Chaque État Membre ferait l’objet d’une évaluation périodique, ce qui n’empêcherait pas le conseil de se pencher sur les cas de violations massives et flagrantes des droits de l’homme qui pourraient se produire. Le conseil devrait, bien entendu, être en mesure de porter à l’attention de la communauté mondiale les crises exigeant que des mesures soient prises d’urgence.


Le nouveau conseil des droits de l’homme doit être constitué de membres dévoués et convaincus. Il doit être plus responsable et plus représentatif. C’est la raison pour laquelle j’ai proposé que ses membres soient élus par l’Assemblée générale à la majorité des deux tiers et que les élus justifient d’un solide attachement aux normes les plus élevées en matière de droits de l’homme. L’élection par l’Assemblée générale à la majorité des deux tiers devrait contribuer à une plus grande responsabilisation et rendre l’organe dans son ensemble plus représentatif.

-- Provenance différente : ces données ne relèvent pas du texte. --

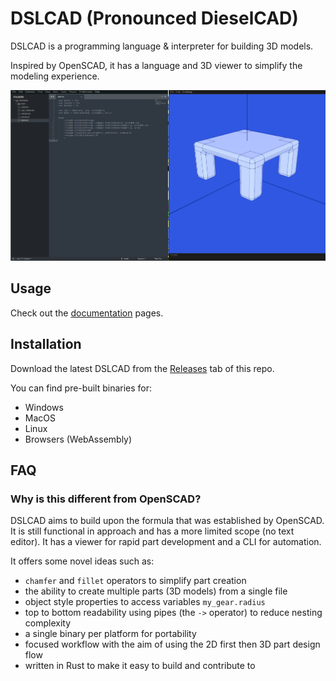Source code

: # DSLCAD (Pronounced DieselCAD)

DSLCAD is a programming language & interpreter for building 3D models.

Inspired by OpenSCAD, it has a language and 3D viewer to simplify the modeling experience.

![screenshot](docs/screenshot.png)

## Usage

Check out the [documentation](https://dschroer.github.io/dslcad/) pages.

## Installation

Download the latest DSLCAD from the [Releases](https://github.com/DSchroer/model-script/releases) tab of this repo. 

You can find pre-built binaries for:
- Windows
- MacOS
- Linux
- Browsers (WebAssembly)

## FAQ

### Why is this different from OpenSCAD?

DSLCAD aims to build upon the formula that was established by OpenSCAD. It is 
still functional in approach and has a more limited scope (no text editor). It has 
a viewer for rapid part development and a CLI for automation. 

It offers some novel ideas such as:
- `chamfer` and `fillet` operators to simplify part creation
- the ability to create multiple parts (3D models) from a single file
- object style properties to access variables `my_gear.radius`
- top to bottom readability using pipes (the `->` operator) to reduce nesting complexity
- a single binary per platform for portability
- focused workflow with the aim of using the 2D first then 3D part design flow
- written in Rust to make it easy to build and contribute to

L’existence d’un conseil ne fera pas disparaître toutes les tensions indissociables de notre travail relatif aux droits de l’homme, un certain degré de tension étant dû à la nature des problèmes, mais elle permettrait d’aborder les questions de manière plus complète et plus objective. En fin de compte, elle permettrait une aide et des garanties plus effectives, et c’est à cette aune que nous devrions être mesurés. J’engage instamment les États Membres à prendre rapidement une décision de principe concernant la création d’un conseil des droits de l’homme. Ils pourront s’occuper ultérieurement des détails : sa taille, sa composition et son mandat; ses relations avec les autres organes de l’ONU; et les modalités permettant de retenir les meilleurs éléments des mécanismes existants, tels que les rapporteurs spéciaux et les liens étroits avec les organisations non gouvernementales. Bien entendu, les consultations avec la Haut-Commissaire seraient au centre de ce processus et celle-ci ne demande qu’à aider. Il faut que chacun de nous œuvre à la réalisation de ce projet et prouve que l’Organisation des Nations Unies prend autant à cœur la cause des droits de l’homme que celle de la sécurité et du développement.


Les droits de l’homme sont au cœur de l’identité de l’ONU. Les hommes et les femmes du monde entier attendent de nous que nous défendions les idéaux universels. Ils ont besoin de nous comme alliés et protecteurs. Ils veulent croire que nous pouvons aider à démasquer le fanatisme et à défendre les droits des faibles et des sans-voix.


Cela fait trop longtemps que nous nous complaisons dans l’idée que c’est ce que nous faisons. Mais l’écart entre ce que nous semblons promettre et ce que nous faisons réellement s’est creusé. La réponse n’est pas de rabattre nos ambitions, mais de procéder aux améliorations qui permettront à nos institutions de ne pas décevoir les attentes que le monde place en nous.


Ceux qui croient en nous ne comprendraient pas que nous n’agissions pas et n’accepteraient aucune excuse. Montrons leur donc que nous comprenons ce qui est en jeu.»